◆ **YOUR TASK**:
In the records below, which lines include "shields"? Copy them.

[Dataset entries]
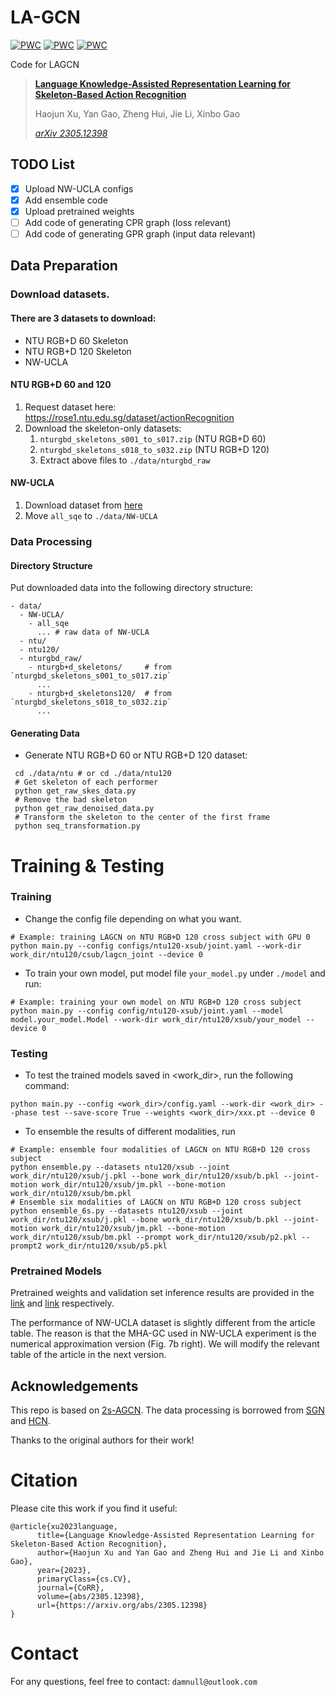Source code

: # LA-GCN

[![PWC](https://img.shields.io/endpoint.svg?url=https://paperswithcode.com/badge/language-knowledge-assisted-representation/skeleton-based-action-recognition-on-ntu-rgbd-1)](https://paperswithcode.com/sota/skeleton-based-action-recognition-on-ntu-rgbd-1?p=language-knowledge-assisted-representation)
[![PWC](https://img.shields.io/endpoint.svg?url=https://paperswithcode.com/badge/language-knowledge-assisted-representation/skeleton-based-action-recognition-on-ntu-rgbd)](https://paperswithcode.com/sota/skeleton-based-action-recognition-on-ntu-rgbd?p=language-knowledge-assisted-representation)
[![PWC](https://img.shields.io/endpoint.svg?url=https://paperswithcode.com/badge/language-knowledge-assisted-representation/skeleton-based-action-recognition-on-n-ucla)](https://paperswithcode.com/sota/skeleton-based-action-recognition-on-n-ucla?p=language-knowledge-assisted-representation)

Code for LAGCN

> **[Language Knowledge-Assisted Representation Learning for Skeleton-Based Action Recognition](https://arxiv.org/abs/2305.12398)**
>
> Haojun Xu, Yan Gao, Zheng Hui, Jie Li, Xinbo Gao
> 
> *[arXiv 2305.12398](https://arxiv.org/abs/2305.12398)*

## TODO List

* [x] Upload NW-UCLA configs
* [x] Add ensemble code
* [x] Upload pretrained weights
* [ ] Add code of generating CPR graph (loss relevant)
* [ ] Add code of generating GPR graph (input data relevant)

## Data Preparation

### Download datasets.

#### There are 3 datasets to download:

- NTU RGB+D 60 Skeleton
- NTU RGB+D 120 Skeleton
- NW-UCLA

#### NTU RGB+D 60 and 120

1. Request dataset here: https://rose1.ntu.edu.sg/dataset/actionRecognition
2. Download the skeleton-only datasets:
   1. `nturgbd_skeletons_s001_to_s017.zip` (NTU RGB+D 60)
   2. `nturgbd_skeletons_s018_to_s032.zip` (NTU RGB+D 120)
   3. Extract above files to `./data/nturgbd_raw`

#### NW-UCLA

1. Download dataset from [here](https://www.dropbox.com/s/10pcm4pksjy6mkq/all_sqe.zip?dl=0)
2. Move `all_sqe` to `./data/NW-UCLA`

### Data Processing

#### Directory Structure

Put downloaded data into the following directory structure:

```
- data/
  - NW-UCLA/
    - all_sqe
      ... # raw data of NW-UCLA
  - ntu/
  - ntu120/
  - nturgbd_raw/
    - nturgb+d_skeletons/     # from `nturgbd_skeletons_s001_to_s017.zip`
      ...
    - nturgb+d_skeletons120/  # from `nturgbd_skeletons_s018_to_s032.zip`
      ...
```

#### Generating Data

- Generate NTU RGB+D 60 or NTU RGB+D 120 dataset:

```
 cd ./data/ntu # or cd ./data/ntu120
 # Get skeleton of each performer
 python get_raw_skes_data.py
 # Remove the bad skeleton 
 python get_raw_denoised_data.py
 # Transform the skeleton to the center of the first frame
 python seq_transformation.py
```



# Training & Testing

### Training

- Change the config file depending on what you want.

```
# Example: training LAGCN on NTU RGB+D 120 cross subject with GPU 0
python main.py --config configs/ntu120-xsub/joint.yaml --work-dir work_dir/ntu120/csub/lagcn_joint --device 0
```

- To train your own model, put model file `your_model.py` under `./model` and run:

```
# Example: training your own model on NTU RGB+D 120 cross subject
python main.py --config config/ntu120-xsub/joint.yaml --model model.your_model.Model --work-dir work_dir/ntu120/xsub/your_model --device 0
```

### Testing

- To test the trained models saved in <work_dir>, run the following command:

```
python main.py --config <work_dir>/config.yaml --work-dir <work_dir> --phase test --save-score True --weights <work_dir>/xxx.pt --device 0
```

- To ensemble the results of different modalities, run 
```
# Example: ensemble four modalities of LAGCN on NTU RGB+D 120 cross subject
python ensemble.py --datasets ntu120/xsub --joint work_dir/ntu120/xsub/j.pkl --bone work_dir/ntu120/xsub/b.pkl --joint-motion work_dir/ntu120/xsub/jm.pkl --bone-motion work_dir/ntu120/xsub/bm.pkl
# Ensemble six modalities of LAGCN on NTU RGB+D 120 cross subject
python ensemble_6s.py --datasets ntu120/xsub --joint work_dir/ntu120/xsub/j.pkl --bone work_dir/ntu120/xsub/b.pkl --joint-motion work_dir/ntu120/xsub/jm.pkl --bone-motion work_dir/ntu120/xsub/bm.pkl --prompt work_dir/ntu120/xsub/p2.pkl --prompt2 work_dir/ntu120/xsub/p5.pkl
```

### Pretrained Models

Pretrained weights and validation set inference results are provided in the [link](https://drive.google.com/file/d/1Yz86jwjj_EAeqf8-KVBPsM9lVQWz-mCM/view?usp=drive_link) and [link](https://drive.google.com/file/d/1fOfhQGV8N6kJvGAmD02Kyigs58Ytrie0/view?usp=drive_link) respectively.


The performance of NW-UCLA dataset is slightly different from the article table. The reason is that the MHA-GC used in NW-UCLA experiment is the numerical approximation version (Fig. 7b right). We will modify the relevant table of the article in the next version.

## Acknowledgements

This repo is based on [2s-AGCN](https://github.com/lshiwjx/2s-AGCN). The data processing is borrowed from [SGN](https://github.com/microsoft/SGN) and [HCN](https://github.com/huguyuehuhu/HCN-pytorch).

Thanks to the original authors for their work!

# Citation

Please cite this work if you find it useful:
```
@article{xu2023language,
      title={Language Knowledge-Assisted Representation Learning for Skeleton-Based Action Recognition}, 
      author={Haojun Xu and Yan Gao and Zheng Hui and Jie Li and Xinbo Gao},
      year={2023},
      primaryClass={cs.CV},
      journal={CoRR},
      volume={abs/2305.12398},
      url={https://arxiv.org/abs/2305.12398}
}
```

# Contact
For any questions, feel free to contact: `damnull@outlook.com`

◆ **ANSWER FOR THIS EXERCISE**:
[![PWC](https://img.shields.io/endpoint.svg?url=https://paperswithcode.com/badge/language-knowledge-assisted-representation/skeleton-based-action-recognition-on-ntu-rgbd-1)](https://paperswithcode.com/sota/skeleton-based-action-recognition-on-ntu-rgbd-1?p=language-knowledge-assisted-representation)
[![PWC](https://img.shields.io/endpoint.svg?url=https://paperswithcode.com/badge/language-knowledge-assisted-representation/skeleton-based-action-recognition-on-ntu-rgbd)](https://paperswithcode.com/sota/skeleton-based-action-recognition-on-ntu-rgbd?p=language-knowledge-assisted-representation)
[![PWC](https://img.shields.io/endpoint.svg?url=https://paperswithcode.com/badge/language-knowledge-assisted-representation/skeleton-based-action-recognition-on-n-ucla)](https://paperswithcode.com/sota/skeleton-based-action-recognition-on-n-ucla?p=language-knowledge-assisted-representation)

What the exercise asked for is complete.